Two Rings by Millie Werber & Eve Keller
Scribe $35
Eve Keller, a professor of English at Fordham University in New York, is an acquaintance of Millie Werber's son Martin, who suggested Keller interview his mother about her wartime experiences. Two Rings offers itself up as a love story but, despite an extraordinary tale of love beating at the book's core, the real story here is the Holocaust.
Werber was raised in Radom, Poland, a ghetto. Work at a nearby munitions factory, despite the slavery and constant danger of being shot, delivers salvation in the form of Heniek, a kindly Jewish police officer. They fall for each other and manage a discreet and rapid courtship, then marriage. When a scheming colleague wheedles his way into the camp with his family, an equal number of others must be removed to compensate and Heniek is seized in the compound and taken away to certain death.
All Werber has are the two gold rings they exchanged in a brief ceremony, and a photograph.

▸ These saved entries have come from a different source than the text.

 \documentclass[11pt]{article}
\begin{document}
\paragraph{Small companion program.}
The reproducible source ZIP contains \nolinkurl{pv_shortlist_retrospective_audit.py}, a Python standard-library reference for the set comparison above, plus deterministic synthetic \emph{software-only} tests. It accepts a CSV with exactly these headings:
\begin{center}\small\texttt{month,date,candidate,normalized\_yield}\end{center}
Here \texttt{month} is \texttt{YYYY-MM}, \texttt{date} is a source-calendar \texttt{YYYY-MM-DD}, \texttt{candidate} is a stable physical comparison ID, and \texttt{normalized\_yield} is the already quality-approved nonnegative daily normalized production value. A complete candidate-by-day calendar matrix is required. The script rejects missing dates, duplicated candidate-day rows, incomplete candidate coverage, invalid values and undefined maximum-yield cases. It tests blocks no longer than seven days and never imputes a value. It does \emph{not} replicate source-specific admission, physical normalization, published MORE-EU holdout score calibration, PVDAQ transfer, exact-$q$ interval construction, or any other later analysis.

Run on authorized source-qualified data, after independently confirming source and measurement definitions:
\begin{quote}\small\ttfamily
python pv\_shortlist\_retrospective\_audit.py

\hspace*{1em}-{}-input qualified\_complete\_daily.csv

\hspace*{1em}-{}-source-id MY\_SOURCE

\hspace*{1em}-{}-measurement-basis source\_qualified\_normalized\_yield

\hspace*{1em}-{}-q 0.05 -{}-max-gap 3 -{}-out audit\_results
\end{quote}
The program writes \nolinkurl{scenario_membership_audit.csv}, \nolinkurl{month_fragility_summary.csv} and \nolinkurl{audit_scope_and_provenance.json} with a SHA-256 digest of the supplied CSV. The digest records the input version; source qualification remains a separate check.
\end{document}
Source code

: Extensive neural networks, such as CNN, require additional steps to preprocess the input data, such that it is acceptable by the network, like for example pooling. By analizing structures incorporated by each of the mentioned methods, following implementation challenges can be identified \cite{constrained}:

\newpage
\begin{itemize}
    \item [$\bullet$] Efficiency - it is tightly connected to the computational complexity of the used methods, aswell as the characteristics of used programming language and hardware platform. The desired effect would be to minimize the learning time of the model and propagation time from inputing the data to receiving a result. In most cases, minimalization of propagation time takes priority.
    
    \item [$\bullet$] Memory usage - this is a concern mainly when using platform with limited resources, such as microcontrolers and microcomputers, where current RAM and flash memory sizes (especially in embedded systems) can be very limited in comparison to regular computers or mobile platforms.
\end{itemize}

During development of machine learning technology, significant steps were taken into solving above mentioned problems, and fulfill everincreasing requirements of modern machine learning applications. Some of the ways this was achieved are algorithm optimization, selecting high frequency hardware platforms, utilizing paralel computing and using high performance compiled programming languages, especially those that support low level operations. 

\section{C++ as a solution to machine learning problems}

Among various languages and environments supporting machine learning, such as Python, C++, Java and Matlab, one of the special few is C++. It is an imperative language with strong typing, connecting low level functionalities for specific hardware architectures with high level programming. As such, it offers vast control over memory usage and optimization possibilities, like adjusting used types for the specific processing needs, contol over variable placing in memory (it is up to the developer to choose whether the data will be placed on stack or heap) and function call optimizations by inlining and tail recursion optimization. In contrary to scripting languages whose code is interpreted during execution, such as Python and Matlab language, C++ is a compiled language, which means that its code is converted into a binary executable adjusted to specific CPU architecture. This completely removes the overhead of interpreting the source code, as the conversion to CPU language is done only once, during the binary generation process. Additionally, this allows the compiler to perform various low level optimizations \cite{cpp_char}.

She secretes these into a hidden pocket in her panties; they are later transferred to a special compartment in the sole of her Aunt Mima's shoe. At Auschwitz.
The munitions factory would break most slight 15-year-old girls. She says this of the end of her time there: "Those several weeks during the winter of 1943-1944 were, for me at least, an eruption of the worst humankind was capable of; they tore from me any sense I may have had that life was for living. It felt almost an affliction to live, an emptiness to be endured."